February 27, 2024


When a judge in Louisiana denied the air permits Formosa Plastics needed for its new project in St. James Parish in 2022, it appeared that the long battle to stop the construction of the largest plastics manufacturing complex in the country was finally over. But late last week, a state appeals court overturned that decision, clearing the way for the Taiwanese chemical giant to begin construction on its $9.4 billion Sunshine project along a stretch of land on the lower Mississippi River known as Cancer Alley. where hundreds of chemical plants spew forth. toxic pollution in the air of predominantly black communities.

While they were disappointed, residents and advocates in the parish told Grist that they were prepared to continue the fight against Formosa.

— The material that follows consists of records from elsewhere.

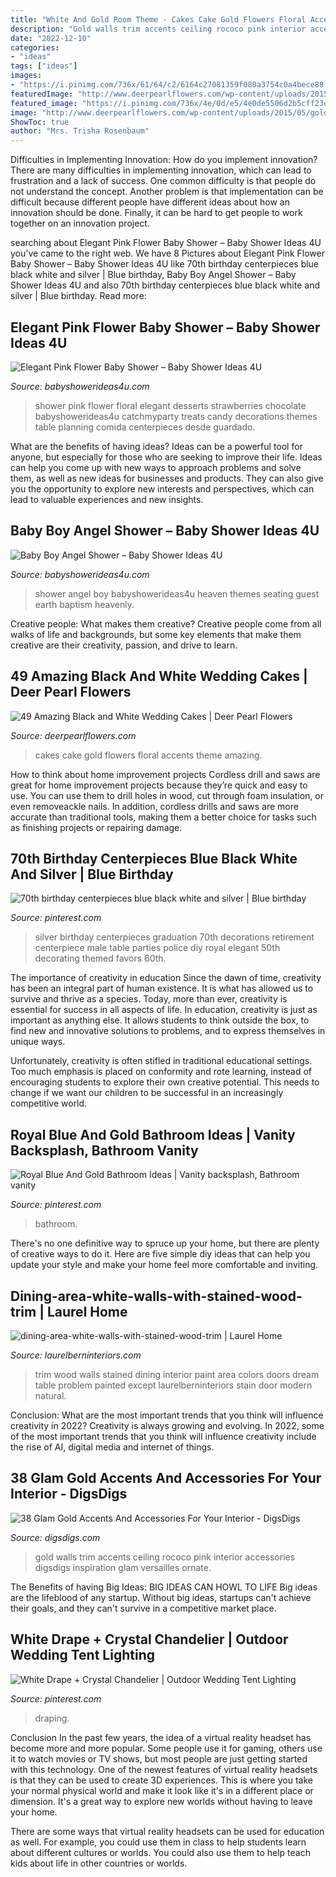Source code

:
 ```yaml
---
title: "White And Gold Room Theme - Cakes Cake Gold Flowers Floral Accents Theme Amazing"
description: "Gold walls trim accents ceiling rococo pink interior accessories digsdigs inspiration glam versailles ornate"
date: "2022-12-10"
categories:
- "ideas"
tags: ["ideas"]
images:
- "https://i.pinimg.com/736x/61/64/c2/6164c27081359f080a3754c0a4bece88.jpg"
featuredImage: "http://www.deerpearlflowers.com/wp-content/uploads/2015/05/gold-wedding-cake-with-black-floral-accents.jpg"
featured_image: "https://i.pinimg.com/736x/4e/0d/e5/4e0de5506d2b5cff23ebc7be28abecef.jpg"
image: "http://www.deerpearlflowers.com/wp-content/uploads/2015/05/gold-wedding-cake-with-black-floral-accents.jpg"
ShowToc: true
author: "Mrs. Trisha Rosenbaum"
---
```



Difficulties in Implementing Innovation: How do you implement innovation?
There are many difficulties in implementing innovation, which can lead to frustration and a lack of success. One common difficulty is that people do not understand the concept. Another problem is that implementation can be difficult because different people have different ideas about how an innovation should be done. Finally, it can be hard to get people to work together on an innovation project.

	

		
searching about Elegant Pink Flower Baby Shower – Baby Shower Ideas 4U you've came to the right web. We have 8 Pictures about Elegant Pink Flower Baby Shower – Baby Shower Ideas 4U like 70th birthday centerpieces blue black white and silver | Blue birthday, Baby Boy Angel Shower – Baby Shower Ideas 4U and also 70th birthday centerpieces blue black white and silver | Blue birthday. Read more:
		
    
## Elegant Pink Flower Baby Shower – Baby Shower Ideas 4U

<img loading=lazy src="https://babyshowerideas4u.com/wp-content/uploads/2016/06/Elegant-Pink-Flower-Baby-Shower-Chocolate-Strawberries-600x800.jpg" onerror="this.onerror=null;this.src='https://tse1.mm.bing.net/th?id=OIP.r8TzM29kD-0hWt4X3WaobAHaJ4&amp;pid=15.1';" alt="Elegant Pink Flower Baby Shower – Baby Shower Ideas 4U">

_Source: babyshowerideas4u.com_

>shower pink flower floral elegant desserts strawberries chocolate babyshowerideas4u catchmyparty treats candy decorations themes table planning comida centerpieces desde guardado. 

	

What are the benefits of having ideas?
Ideas can be a powerful tool for anyone, but especially for those who are seeking to improve their life. Ideas can help you come up with new ways to approach problems and solve them, as well as new ideas for businesses and products. They can also give you the opportunity to explore new interests and perspectives, which can lead to valuable experiences and new insights.

    
## Baby Boy Angel Shower – Baby Shower Ideas 4U

<img loading=lazy src="https://babyshowerideas4u.com/wp-content/uploads/2016/09/Baby-Boy-Angel-Shower-Guest-Seating.jpg" onerror="this.onerror=null;this.src='https://tse4.mm.bing.net/th?id=OIP.CDFuCsgCMg8Elwz1ofG_6gHaJ4&amp;pid=15.1';" alt="Baby Boy Angel Shower – Baby Shower Ideas 4U">

_Source: babyshowerideas4u.com_

>shower angel boy babyshowerideas4u heaven themes seating guest earth baptism heavenly. 

	

Creative people: What makes them creative?
Creative people come from all walks of life and backgrounds, but some key elements that make them creative are their creativity, passion, and drive to learn.

    
## 49 Amazing Black And White Wedding Cakes | Deer Pearl Flowers

<img loading=lazy src="http://www.deerpearlflowers.com/wp-content/uploads/2015/05/gold-wedding-cake-with-black-floral-accents.jpg" onerror="this.onerror=null;this.src='https://tse1.mm.bing.net/th?id=OIP.yjr5kjdCkidwPqMVjqKBngHaKP&amp;pid=15.1';" alt="49 Amazing Black and White Wedding Cakes | Deer Pearl Flowers">

_Source: deerpearlflowers.com_

>cakes cake gold flowers floral accents theme amazing. 

	

How to think about home improvement projects
Cordless drill and saws are great for home improvement projects because they’re quick and easy to use. You can use them to drill holes in wood, cut through foam insulation, or even removeackle nails. In addition, cordless drills and saws are more accurate than traditional tools, making them a better choice for tasks such as finishing projects or repairing damage.

    
## 70th Birthday Centerpieces Blue Black White And Silver | Blue Birthday

<img loading=lazy src="https://i.pinimg.com/736x/ce/15/28/ce15281975ff6811b78ae29b4de4e0e4--th-birthday-diy-birthday-centerpieces.jpg" onerror="this.onerror=null;this.src='https://tse2.mm.bing.net/th?id=OIP.01QCV9kAELCw3zwKVGFU9gHaJ3&amp;pid=15.1';" alt="70th birthday centerpieces blue black white and silver | Blue birthday">

_Source: pinterest.com_

>silver birthday centerpieces graduation 70th decorations retirement centerpiece male table parties police diy royal elegant 50th decorating themed favors 60th. 

	

The importance of creativity in education
Since the dawn of time, creativity has been an integral part of human existence. It is what has allowed us to survive and thrive as a species. Today, more than ever, creativity is essential for success in all aspects of life.
In education, creativity is just as important as anything else. It allows students to think outside the box, to find new and innovative solutions to problems, and to express themselves in unique ways.

Unfortunately, creativity is often stifled in traditional educational settings. Too much emphasis is placed on conformity and rote learning, instead of encouraging students to explore their own creative potential. This needs to change if we want our children to be successful in an increasingly competitive world.

    
## Royal Blue And Gold Bathroom Ideas | Vanity Backsplash, Bathroom Vanity

<img loading=lazy src="https://i.pinimg.com/736x/61/64/c2/6164c27081359f080a3754c0a4bece88.jpg" onerror="this.onerror=null;this.src='https://tse1.mm.bing.net/th?id=OIP.KciDnb5PzHn6Zl_ljG6O8QHaLH&amp;pid=15.1';" alt="Royal Blue And Gold Bathroom Ideas | Vanity backsplash, Bathroom vanity">

_Source: pinterest.com_

>bathroom. 

	

There's no one definitive way to spruce up your home, but there are plenty of creative ways to do it. Here are five simple diy ideas that can help you update your style and make your home feel more comfortable and inviting.

    
## Dining-area-white-walls-with-stained-wood-trim | Laurel Home

<img loading=lazy src="https://laurelberninteriors.com/wp-content/uploads/2016/11/09-21915-post/dining-area-white-walls-with-stained-wood-trim-370x555.jpg" onerror="this.onerror=null;this.src='https://tse4.mm.bing.net/th?id=OIP.FJmWRjhrvI2IdAF3jwfOlQAAAA&amp;pid=15.1';" alt="dining-area-white-walls-with-stained-wood-trim | Laurel Home">

_Source: laurelberninteriors.com_

>trim wood walls stained dining interior paint area colors doors dream table problem painted except laurelberninteriors stain door modern natural. 

	

Conclusion: What are the most important trends that you think will influence creativity in 2022?
Creativity is always growing and evolving. In 2022, some of the most important trends that you think will influence creativity include the rise of AI, digital media and internet of things.

    
## 38 Glam Gold Accents And Accessories For Your Interior - DigsDigs

<img loading=lazy src="http://www.digsdigs.com/photos/gold-accents-and-accessories-for-your-interior-34.jpg" onerror="this.onerror=null;this.src='https://tse2.mm.bing.net/th?id=OIP.ZrVGODqRS7AKkTVdDrhexAAAAA&amp;pid=15.1';" alt="38 Glam Gold Accents And Accessories For Your Interior - DigsDigs">

_Source: digsdigs.com_

>gold walls trim accents ceiling rococo pink interior accessories digsdigs inspiration glam versailles ornate. 

	

The Benefits of having Big Ideas:
BIG IDEAS CAN HOWL TO LIFE
Big ideas are the lifeblood of any startup. Without big ideas, startups can't achieve their goals, and they can't survive in a competitive market place.

    
## White Drape + Crystal Chandelier | Outdoor Wedding Tent Lighting

<img loading=lazy src="https://i.pinimg.com/736x/4e/0d/e5/4e0de5506d2b5cff23ebc7be28abecef.jpg" onerror="this.onerror=null;this.src='https://tse3.mm.bing.net/th?id=OIP.7ok3mevJLJC74adbyOI8-gHaLH&amp;pid=15.1';" alt="White Drape + Crystal Chandelier | Outdoor Wedding Tent Lighting">

_Source: pinterest.com_

>draping. 

	

Conclusion
In the past few years, the idea of a virtual reality headset has become more and more popular. Some people use it for gaming, others use it to watch movies or TV shows, but most people are just getting started with this technology. 
One of the newest features of virtual reality headsets is that they can be used to create 3D experiences. This is where you take your normal physical world and make it look like it's in a different place or dimension. It's a great way to explore new worlds without having to leave your home. 

There are some ways that virtual reality headsets can be used for education as well. For example, you could use them in class to help students learn about different cultures or worlds. You could also use them to help teach kids about life in other countries or worlds.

“I know we are going to win this fight,” says Sharon Lavigne, the founder and executive director of the local advocacy group Rise St. James, one of the plaintiffs in the case. She vowed to pursue the case in the state Supreme Court. “It may take us a little longer, but we are going to win.”

Formosa first announced plans to open its massive plastics manufacturing complex in St. James in 2018 to build. The Sunshine Project will include 16 separate facilities spread over 2,400 hectares, an area roughly the size of 80 football fields, and produces resins and polymers that can be used to produce products such as single-use plastic bags and artificial grass. Then-governor John Bel Edwards, a Democrat, criticized the company’s decision to locate in St. James celebrated construction, stating that the project will help create a brighter economic future for Louisiana, one with an estimated 8,000 construction jobs at peak, even more permanent jobs upon completion, and a multibillion-dollar impact on earnings and business purchases for decades to come.”

Plastic manufacturing is a notoriously polluting enterprise that involves combining fossil fuel byproducts with chemicals to produce polymers. When the Louisiana Department of Environmental Quality granted Formosa its air permits in 2019, it authorized the plant to emit 13.6 million metric tons of greenhouse gases each year, the equivalent of 3.5 coal-fired power plants. The agency also greenlit the release of more than 800 tons of toxic air pollutants a year, including chemicals like benzene and ethylene oxide, which studies have linked to various forms of cancer.

The investigative newsroom ProPublica used a model developed by the Environmental Protection Agency to estimate the effects these emissions have on communities in St. James Parish would have to estimate, and found that in the town of Convent on the river’s eastern bank, hundreds of residents’ exposure to cancer-causing chemicals could double. One mile east in the village of St. James, can more than triple that. The analysis noted that even without Formosa’s plant, residents in some parts of the commune were in the top 1 percentile nationwide in terms of their exposure to cancer-causing industrial air pollution.

Besides the toxic emissions, residents are wary of Formosa’s poor track record. The EPA quoted the company’s PVC manufacturing plant in Baton Rouge for a “high priority” Clean Air Act violations for several years in a row. In Texas was the company obliged to pay $50 million for the illegal dumping of plastic pellets and other pollutants in Lava Bay on the Gulf Coast. And in 2016, a Formosa plant in Vietnam dumped enough chemicals into the ocean to cause a big fish dies which ruined the livelihood of 4 million fishermen.

A group of residents and advocacy groups represented by Earthjustice sued the Department of Environmental Quality in 2019, alleging that the agency failed in its role as a public trustee by granting Formosa permission to pollute without considering the cumulative impact of the offsetting project’s emissions on residents. from Cancer Alley. People living in and around St. James lives exposed to pollution from a number of large industrial operations, including Occidental Chemical’s plant and Valero Energy’s asphalt terminal just upriver. The state agency argued in appeals court that it took these emissions into account when it granted Formosa its air permits, but attorneys pointed out in their lawsuit that regulators only examined toxic chemicals in isolation without considering the overall cancer risk of all the chemicals and factor in facilities. the area.

Even after last week’s court ruling, the odds may not be in Formosa’s favor. In 2021, the Army Corps of Engineers threw another wrench into the company’s plans when it order Formosa to get a complete environmental overview of the St. James project before it can receive permits to pollute the parish’s waters. Such a review can take years as it requires a thorough analysis of the public health, environment, climate and cultural impact of a proposed enterprise.

Anne Rolfes, a veteran environmental attorney and head of the Louisiana Bucket Brigade, one of the plaintiffs in the case, told Grist that Formosa had yet to begin that multi-year process. She also pointed to a recent report from financial analysis firm S&P Global which warned of the possibility of difficult times ahead for Formosa based on sluggish economic growth in the chemical industry. It’s another reason she’s hopeful the company — and the state — will eventually give up on the megaproject before construction ever begins.

“We’re in Louisiana, a state dominated by the petrochemical industry,” Rolfes said. “If I had gotten discouraged when we had setbacks from our government, I would have quit a long time ago.”